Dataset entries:
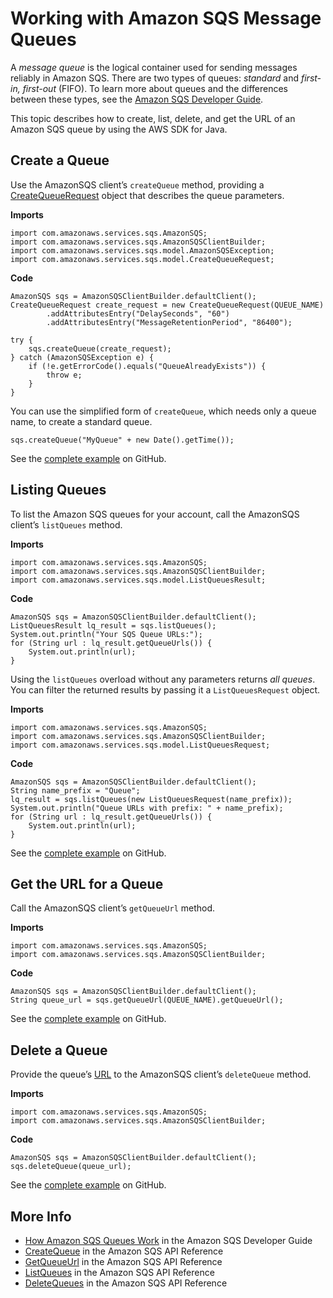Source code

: # Working with Amazon SQS Message Queues<a name="examples-sqs-message-queues"></a>

A *message queue* is the logical container used for sending messages reliably in Amazon SQS\. There are two types of queues: *standard* and *first\-in, first\-out* \(FIFO\)\. To learn more about queues and the differences between these types, see the [Amazon SQS Developer Guide](https://docs.aws.amazon.com/AWSSimpleQueueService/latest/SQSDeveloperGuide/)\.

This topic describes how to create, list, delete, and get the URL of an Amazon SQS queue by using the AWS SDK for Java\.

## Create a Queue<a name="sqs-create-queue"></a>

Use the AmazonSQS client’s `createQueue` method, providing a [CreateQueueRequest](https://docs.aws.amazon.com/sdk-for-java/v1/reference/com/amazonaws/services/sqs/model/CreateQueueRequest.html) object that describes the queue parameters\.

 **Imports** 

```
import com.amazonaws.services.sqs.AmazonSQS;
import com.amazonaws.services.sqs.AmazonSQSClientBuilder;
import com.amazonaws.services.sqs.model.AmazonSQSException;
import com.amazonaws.services.sqs.model.CreateQueueRequest;
```

 **Code** 

```
AmazonSQS sqs = AmazonSQSClientBuilder.defaultClient();
CreateQueueRequest create_request = new CreateQueueRequest(QUEUE_NAME)
        .addAttributesEntry("DelaySeconds", "60")
        .addAttributesEntry("MessageRetentionPeriod", "86400");

try {
    sqs.createQueue(create_request);
} catch (AmazonSQSException e) {
    if (!e.getErrorCode().equals("QueueAlreadyExists")) {
        throw e;
    }
}
```

You can use the simplified form of `createQueue`, which needs only a queue name, to create a standard queue\.

```
sqs.createQueue("MyQueue" + new Date().getTime());
```

See the [complete example](https://github.com/awsdocs/aws-doc-sdk-examples/blob/master/java/example_code/sqs/src/main/java/aws/example/sqs/UsingQueues.java) on GitHub\.

## Listing Queues<a name="sqs-list-queues"></a>

To list the Amazon SQS queues for your account, call the AmazonSQS client’s `listQueues` method\.

 **Imports** 

```
import com.amazonaws.services.sqs.AmazonSQS;
import com.amazonaws.services.sqs.AmazonSQSClientBuilder;
import com.amazonaws.services.sqs.model.ListQueuesResult;
```

 **Code** 

```
AmazonSQS sqs = AmazonSQSClientBuilder.defaultClient();
ListQueuesResult lq_result = sqs.listQueues();
System.out.println("Your SQS Queue URLs:");
for (String url : lq_result.getQueueUrls()) {
    System.out.println(url);
}
```

Using the `listQueues` overload without any parameters returns *all queues*\. You can filter the returned results by passing it a `ListQueuesRequest` object\.

 **Imports** 

```
import com.amazonaws.services.sqs.AmazonSQS;
import com.amazonaws.services.sqs.AmazonSQSClientBuilder;
import com.amazonaws.services.sqs.model.ListQueuesRequest;
```

 **Code** 

```
AmazonSQS sqs = AmazonSQSClientBuilder.defaultClient();
String name_prefix = "Queue";
lq_result = sqs.listQueues(new ListQueuesRequest(name_prefix));
System.out.println("Queue URLs with prefix: " + name_prefix);
for (String url : lq_result.getQueueUrls()) {
    System.out.println(url);
}
```

See the [complete example](https://github.com/awsdocs/aws-doc-sdk-examples/blob/master/java/example_code/sqs/src/main/java/aws/example/sqs/UsingQueues.java) on GitHub\.

## Get the URL for a Queue<a name="sqs-get-queue-url"></a>

Call the AmazonSQS client’s `getQueueUrl` method\.

 **Imports** 

```
import com.amazonaws.services.sqs.AmazonSQS;
import com.amazonaws.services.sqs.AmazonSQSClientBuilder;
```

 **Code** 

```
AmazonSQS sqs = AmazonSQSClientBuilder.defaultClient();
String queue_url = sqs.getQueueUrl(QUEUE_NAME).getQueueUrl();
```

See the [complete example](https://github.com/awsdocs/aws-doc-sdk-examples/blob/master/java/example_code/sqs/src/main/java/aws/example/sqs/UsingQueues.java) on GitHub\.

## Delete a Queue<a name="sqs-delete-queue"></a>

Provide the queue’s [URL](#sqs-get-queue-url) to the AmazonSQS client’s `deleteQueue` method\.

 **Imports** 

```
import com.amazonaws.services.sqs.AmazonSQS;
import com.amazonaws.services.sqs.AmazonSQSClientBuilder;
```

 **Code** 

```
AmazonSQS sqs = AmazonSQSClientBuilder.defaultClient();
sqs.deleteQueue(queue_url);
```

See the [complete example](https://github.com/awsdocs/aws-doc-sdk-examples/blob/master/java/example_code/sqs/src/main/java/aws/example/sqs/UsingQueues.java) on GitHub\.

## More Info<a name="more-info"></a>
+  [How Amazon SQS Queues Work](https://docs.aws.amazon.com/AWSSimpleQueueService/latest/SQSDeveloperGuide/sqs-how-it-works.html) in the Amazon SQS Developer Guide
+  [CreateQueue](http://docs.aws.amazon.com/AWSSimpleQueueService/latest/APIReference/API_CreateQueue.html) in the Amazon SQS API Reference
+  [GetQueueUrl](http://docs.aws.amazon.com/AWSSimpleQueueService/latest/APIReference/API_GetQueueUrl.html) in the Amazon SQS API Reference
+  [ListQueues](http://docs.aws.amazon.com/AWSSimpleQueueService/latest/APIReference/API_ListQueues.html) in the Amazon SQS API Reference
+  [DeleteQueues](http://docs.aws.amazon.com/AWSSimpleQueueService/latest/APIReference/API_DeleteQueues.html) in the Amazon SQS API Reference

What you need to do: Show all lines from the data that contain "describes".

Output of the task:
This topic describes how to create, list, delete, and get the URL of an Amazon SQS queue by using the AWS SDK for Java\.
Use the AmazonSQS client’s `createQueue` method, providing a [CreateQueueRequest](https://docs.aws.amazon.com/sdk-for-java/v1/reference/com/amazonaws/services/sqs/model/CreateQueueRequest.html) object that describes the queue parameters\.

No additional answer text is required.